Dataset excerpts
◇ ◇ ◇

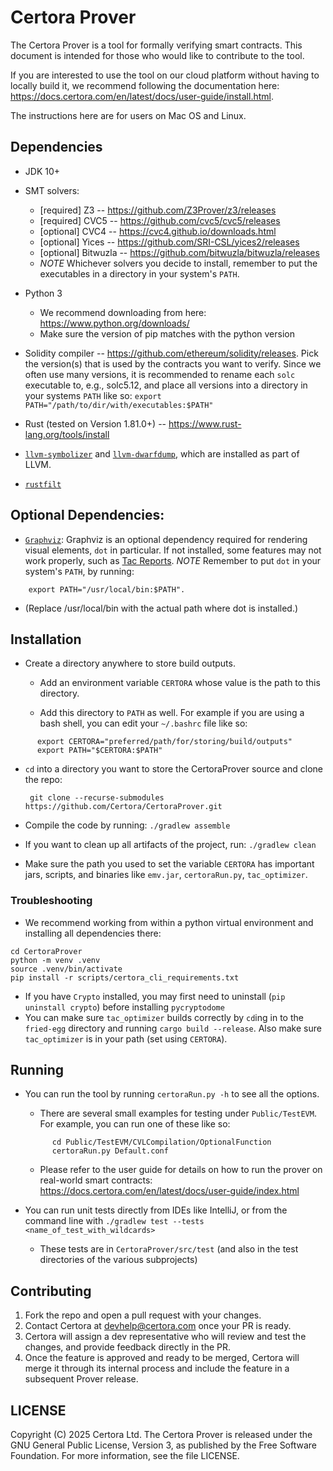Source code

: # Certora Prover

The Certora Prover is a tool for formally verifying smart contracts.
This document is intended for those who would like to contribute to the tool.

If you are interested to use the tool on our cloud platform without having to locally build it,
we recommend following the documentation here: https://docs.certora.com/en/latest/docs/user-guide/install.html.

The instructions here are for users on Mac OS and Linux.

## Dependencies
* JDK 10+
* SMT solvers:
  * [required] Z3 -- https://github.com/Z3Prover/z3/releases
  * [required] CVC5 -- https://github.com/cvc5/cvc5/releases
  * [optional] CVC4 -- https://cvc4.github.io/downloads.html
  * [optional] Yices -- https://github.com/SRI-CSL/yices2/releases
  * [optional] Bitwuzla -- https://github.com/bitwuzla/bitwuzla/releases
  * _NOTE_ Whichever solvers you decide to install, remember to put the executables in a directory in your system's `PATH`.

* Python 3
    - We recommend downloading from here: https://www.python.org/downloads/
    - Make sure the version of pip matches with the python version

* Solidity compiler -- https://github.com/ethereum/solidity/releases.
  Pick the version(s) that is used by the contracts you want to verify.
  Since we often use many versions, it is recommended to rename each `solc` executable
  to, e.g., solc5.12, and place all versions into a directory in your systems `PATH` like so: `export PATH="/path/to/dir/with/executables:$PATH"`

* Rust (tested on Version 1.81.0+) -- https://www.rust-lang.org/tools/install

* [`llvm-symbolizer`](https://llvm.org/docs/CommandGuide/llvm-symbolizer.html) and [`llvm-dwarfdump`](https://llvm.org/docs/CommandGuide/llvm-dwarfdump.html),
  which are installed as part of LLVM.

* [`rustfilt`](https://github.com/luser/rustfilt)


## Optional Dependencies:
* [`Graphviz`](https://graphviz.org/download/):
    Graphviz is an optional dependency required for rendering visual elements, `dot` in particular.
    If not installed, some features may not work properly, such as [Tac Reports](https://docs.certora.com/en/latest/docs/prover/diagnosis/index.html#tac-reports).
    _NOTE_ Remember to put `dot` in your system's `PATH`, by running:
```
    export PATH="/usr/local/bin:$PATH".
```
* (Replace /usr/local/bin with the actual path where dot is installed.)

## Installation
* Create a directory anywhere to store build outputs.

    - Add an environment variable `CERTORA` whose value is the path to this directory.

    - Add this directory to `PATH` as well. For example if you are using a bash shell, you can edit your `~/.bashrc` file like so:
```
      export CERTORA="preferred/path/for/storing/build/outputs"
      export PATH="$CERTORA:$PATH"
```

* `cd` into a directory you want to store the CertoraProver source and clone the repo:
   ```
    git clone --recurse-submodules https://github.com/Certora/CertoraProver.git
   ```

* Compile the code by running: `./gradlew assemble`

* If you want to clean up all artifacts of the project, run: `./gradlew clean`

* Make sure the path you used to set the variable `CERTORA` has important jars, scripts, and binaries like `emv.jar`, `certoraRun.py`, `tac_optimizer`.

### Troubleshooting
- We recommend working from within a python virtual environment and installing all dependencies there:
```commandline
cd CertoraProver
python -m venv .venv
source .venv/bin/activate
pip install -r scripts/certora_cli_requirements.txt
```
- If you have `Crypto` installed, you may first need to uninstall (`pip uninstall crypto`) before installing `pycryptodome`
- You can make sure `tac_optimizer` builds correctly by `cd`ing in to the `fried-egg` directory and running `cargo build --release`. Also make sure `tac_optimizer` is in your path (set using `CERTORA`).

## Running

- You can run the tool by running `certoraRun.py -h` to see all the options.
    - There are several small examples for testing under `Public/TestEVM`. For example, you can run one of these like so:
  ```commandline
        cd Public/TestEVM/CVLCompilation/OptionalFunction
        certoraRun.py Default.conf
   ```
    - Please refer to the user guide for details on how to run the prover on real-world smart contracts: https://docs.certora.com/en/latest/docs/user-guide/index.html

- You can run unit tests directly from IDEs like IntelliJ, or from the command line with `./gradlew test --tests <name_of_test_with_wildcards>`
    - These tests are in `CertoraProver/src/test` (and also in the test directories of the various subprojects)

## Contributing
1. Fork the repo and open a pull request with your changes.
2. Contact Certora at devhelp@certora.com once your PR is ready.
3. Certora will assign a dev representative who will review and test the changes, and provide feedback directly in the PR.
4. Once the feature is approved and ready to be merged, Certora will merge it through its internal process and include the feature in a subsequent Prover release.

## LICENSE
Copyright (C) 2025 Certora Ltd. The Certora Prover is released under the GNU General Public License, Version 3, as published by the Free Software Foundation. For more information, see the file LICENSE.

◇ ◇ ◇

**Task details**
Text only, no pictures: copy every entry exactly.

**Solved exercise**
Source code

: # Certora Prover

The Certora Prover is a tool for formally verifying smart contracts.
This document is intended for those who would like to contribute to the tool.

If you are interested to use the tool on our cloud platform without having to locally build it,
we recommend following the documentation here: https://docs.certora.com/en/latest/docs/user-guide/install.html.

The instructions here are for users on Mac OS and Linux.

## Dependencies
* JDK 10+
* SMT solvers:
  * [required] Z3 -- https://github.com/Z3Prover/z3/releases
  * [required] CVC5 -- https://github.com/cvc5/cvc5/releases
  * [optional] CVC4 -- https://cvc4.github.io/downloads.html
  * [optional] Yices -- https://github.com/SRI-CSL/yices2/releases
  * [optional] Bitwuzla -- https://github.com/bitwuzla/bitwuzla/releases
  * _NOTE_ Whichever solvers you decide to install, remember to put the executables in a directory in your system's `PATH`.

* Python 3
    - We recommend downloading from here: https://www.python.org/downloads/
    - Make sure the version of pip matches with the python version

* Solidity compiler -- https://github.com/ethereum/solidity/releases.
  Pick the version(s) that is used by the contracts you want to verify.
  Since we often use many versions, it is recommended to rename each `solc` executable
  to, e.g., solc5.12, and place all versions into a directory in your systems `PATH` like so: `export PATH="/path/to/dir/with/executables:$PATH"`

* Rust (tested on Version 1.81.0+) -- https://www.rust-lang.org/tools/install

* [`llvm-symbolizer`](https://llvm.org/docs/CommandGuide/llvm-symbolizer.html) and [`llvm-dwarfdump`](https://llvm.org/docs/CommandGuide/llvm-dwarfdump.html),
  which are installed as part of LLVM.

* [`rustfilt`](https://github.com/luser/rustfilt)


## Optional Dependencies:
* [`Graphviz`](https://graphviz.org/download/):
    Graphviz is an optional dependency required for rendering visual elements, `dot` in particular.
    If not installed, some features may not work properly, such as [Tac Reports](https://docs.certora.com/en/latest/docs/prover/diagnosis/index.html#tac-reports).
    _NOTE_ Remember to put `dot` in your system's `PATH`, by running:
```
    export PATH="/usr/local/bin:$PATH".
```
* (Replace /usr/local/bin with the actual path where dot is installed.)

## Installation
* Create a directory anywhere to store build outputs.

    - Add an environment variable `CERTORA` whose value is the path to this directory.

    - Add this directory to `PATH` as well. For example if you are using a bash shell, you can edit your `~/.bashrc` file like so:
```
      export CERTORA="preferred/path/for/storing/build/outputs"
      export PATH="$CERTORA:$PATH"
```

* `cd` into a directory you want to store the CertoraProver source and clone the repo:
   ```
    git clone --recurse-submodules https://github.com/Certora/CertoraProver.git
   ```

* Compile the code by running: `./gradlew assemble`

* If you want to clean up all artifacts of the project, run: `./gradlew clean`

* Make sure the path you used to set the variable `CERTORA` has important jars, scripts, and binaries like `emv.jar`, `certoraRun.py`, `tac_optimizer`.

### Troubleshooting
- We recommend working from within a python virtual environment and installing all dependencies there:
```commandline
cd CertoraProver
python -m venv .venv
source .venv/bin/activate
pip install -r scripts/certora_cli_requirements.txt
```
- If you have `Crypto` installed, you may first need to uninstall (`pip uninstall crypto`) before installing `pycryptodome`
- You can make sure `tac_optimizer` builds correctly by `cd`ing in to the `fried-egg` directory and running `cargo build --release`. Also make sure `tac_optimizer` is in your path (set using `CERTORA`).

## Running

- You can run the tool by running `certoraRun.py -h` to see all the options.
    - There are several small examples for testing under `Public/TestEVM`. For example, you can run one of these like so:
  ```commandline
        cd Public/TestEVM/CVLCompilation/OptionalFunction
        certoraRun.py Default.conf
   ```
    - Please refer to the user guide for details on how to run the prover on real-world smart contracts: https://docs.certora.com/en/latest/docs/user-guide/index.html

- You can run unit tests directly from IDEs like IntelliJ, or from the command line with `./gradlew test --tests <name_of_test_with_wildcards>`
    - These tests are in `CertoraProver/src/test` (and also in the test directories of the various subprojects)

## Contributing
1. Fork the repo and open a pull request with your changes.
2. Contact Certora at devhelp@certora.com once your PR is ready.
3. Certora will assign a dev representative who will review and test the changes, and provide feedback directly in the PR.
4. Once the feature is approved and ready to be merged, Certora will merge it through its internal process and include the feature in a subsequent Prover release.

## LICENSE
Copyright (C) 2025 Certora Ltd. The Certora Prover is released under the GNU General Public License, Version 3, as published by the Free Software Foundation. For more information, see the file LICENSE.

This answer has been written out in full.